- [Exercise material]
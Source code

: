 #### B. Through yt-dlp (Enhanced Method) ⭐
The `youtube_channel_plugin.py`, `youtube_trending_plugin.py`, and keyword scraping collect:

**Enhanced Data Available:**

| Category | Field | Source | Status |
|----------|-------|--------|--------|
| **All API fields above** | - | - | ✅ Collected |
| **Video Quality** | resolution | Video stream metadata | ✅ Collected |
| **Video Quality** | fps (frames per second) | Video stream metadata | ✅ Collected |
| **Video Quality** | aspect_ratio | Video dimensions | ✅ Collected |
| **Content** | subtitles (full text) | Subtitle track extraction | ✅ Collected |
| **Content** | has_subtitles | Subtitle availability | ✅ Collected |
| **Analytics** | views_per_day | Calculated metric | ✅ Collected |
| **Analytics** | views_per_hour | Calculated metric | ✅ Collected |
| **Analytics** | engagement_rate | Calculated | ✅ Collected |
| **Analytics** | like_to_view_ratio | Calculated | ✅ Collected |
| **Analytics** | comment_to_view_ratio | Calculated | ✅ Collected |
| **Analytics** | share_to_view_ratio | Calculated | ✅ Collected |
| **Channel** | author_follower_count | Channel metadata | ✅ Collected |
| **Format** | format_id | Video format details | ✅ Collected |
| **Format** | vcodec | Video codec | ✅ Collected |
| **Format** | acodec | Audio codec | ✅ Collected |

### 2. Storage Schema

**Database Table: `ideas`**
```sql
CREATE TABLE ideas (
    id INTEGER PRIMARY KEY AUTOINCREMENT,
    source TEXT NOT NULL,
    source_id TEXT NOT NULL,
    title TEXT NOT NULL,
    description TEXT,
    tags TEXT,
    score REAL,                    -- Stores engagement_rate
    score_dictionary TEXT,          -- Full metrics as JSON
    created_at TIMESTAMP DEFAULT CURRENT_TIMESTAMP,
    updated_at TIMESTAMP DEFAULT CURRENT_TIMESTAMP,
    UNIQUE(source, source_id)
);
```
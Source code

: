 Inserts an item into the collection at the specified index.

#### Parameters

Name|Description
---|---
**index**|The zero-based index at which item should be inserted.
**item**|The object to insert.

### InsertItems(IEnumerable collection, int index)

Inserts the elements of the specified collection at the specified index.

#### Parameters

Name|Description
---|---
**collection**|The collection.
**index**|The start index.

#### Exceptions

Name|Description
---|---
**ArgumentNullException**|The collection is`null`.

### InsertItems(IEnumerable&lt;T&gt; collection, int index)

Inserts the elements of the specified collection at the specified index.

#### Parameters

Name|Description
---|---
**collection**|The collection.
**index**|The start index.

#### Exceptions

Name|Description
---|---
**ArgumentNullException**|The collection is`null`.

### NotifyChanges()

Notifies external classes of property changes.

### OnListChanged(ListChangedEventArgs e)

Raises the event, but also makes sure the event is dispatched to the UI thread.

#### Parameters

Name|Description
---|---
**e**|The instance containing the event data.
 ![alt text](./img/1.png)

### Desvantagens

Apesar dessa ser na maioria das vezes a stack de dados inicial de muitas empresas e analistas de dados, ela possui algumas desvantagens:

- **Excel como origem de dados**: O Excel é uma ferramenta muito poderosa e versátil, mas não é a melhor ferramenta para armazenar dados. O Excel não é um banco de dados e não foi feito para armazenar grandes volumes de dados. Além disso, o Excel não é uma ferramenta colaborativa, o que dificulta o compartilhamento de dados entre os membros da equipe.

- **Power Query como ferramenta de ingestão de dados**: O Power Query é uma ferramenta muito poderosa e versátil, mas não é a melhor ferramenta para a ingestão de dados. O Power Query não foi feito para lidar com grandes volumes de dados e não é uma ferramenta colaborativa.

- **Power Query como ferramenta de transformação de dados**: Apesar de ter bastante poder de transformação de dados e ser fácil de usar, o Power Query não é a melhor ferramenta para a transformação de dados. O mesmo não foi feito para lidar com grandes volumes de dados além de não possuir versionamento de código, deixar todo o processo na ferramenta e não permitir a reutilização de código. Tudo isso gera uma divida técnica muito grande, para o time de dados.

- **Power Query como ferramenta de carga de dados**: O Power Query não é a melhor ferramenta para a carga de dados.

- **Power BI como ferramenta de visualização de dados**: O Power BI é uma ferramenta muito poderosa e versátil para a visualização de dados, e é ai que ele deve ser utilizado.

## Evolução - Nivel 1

- [Exercise directions] Above are the entries; copy out every line among them that contains the word "lidar".

- [Exercise result]
- **Power Query como ferramenta de ingestão de dados**: O Power Query é uma ferramenta muito poderosa e versátil, mas não é a melhor ferramenta para a ingestão de dados. O Power Query não foi feito para lidar com grandes volumes de dados e não é uma ferramenta colaborativa.
- **Power Query como ferramenta de transformação de dados**: Apesar de ter bastante poder de transformação de dados e ser fácil de usar, o Power Query não é a melhor ferramenta para a transformação de dados. O mesmo não foi feito para lidar com grandes volumes de dados além de não possuir versionamento de código, deixar todo o processo na ferramenta e não permitir a reutilização de código. Tudo isso gera uma divida técnica muito grande, para o time de dados.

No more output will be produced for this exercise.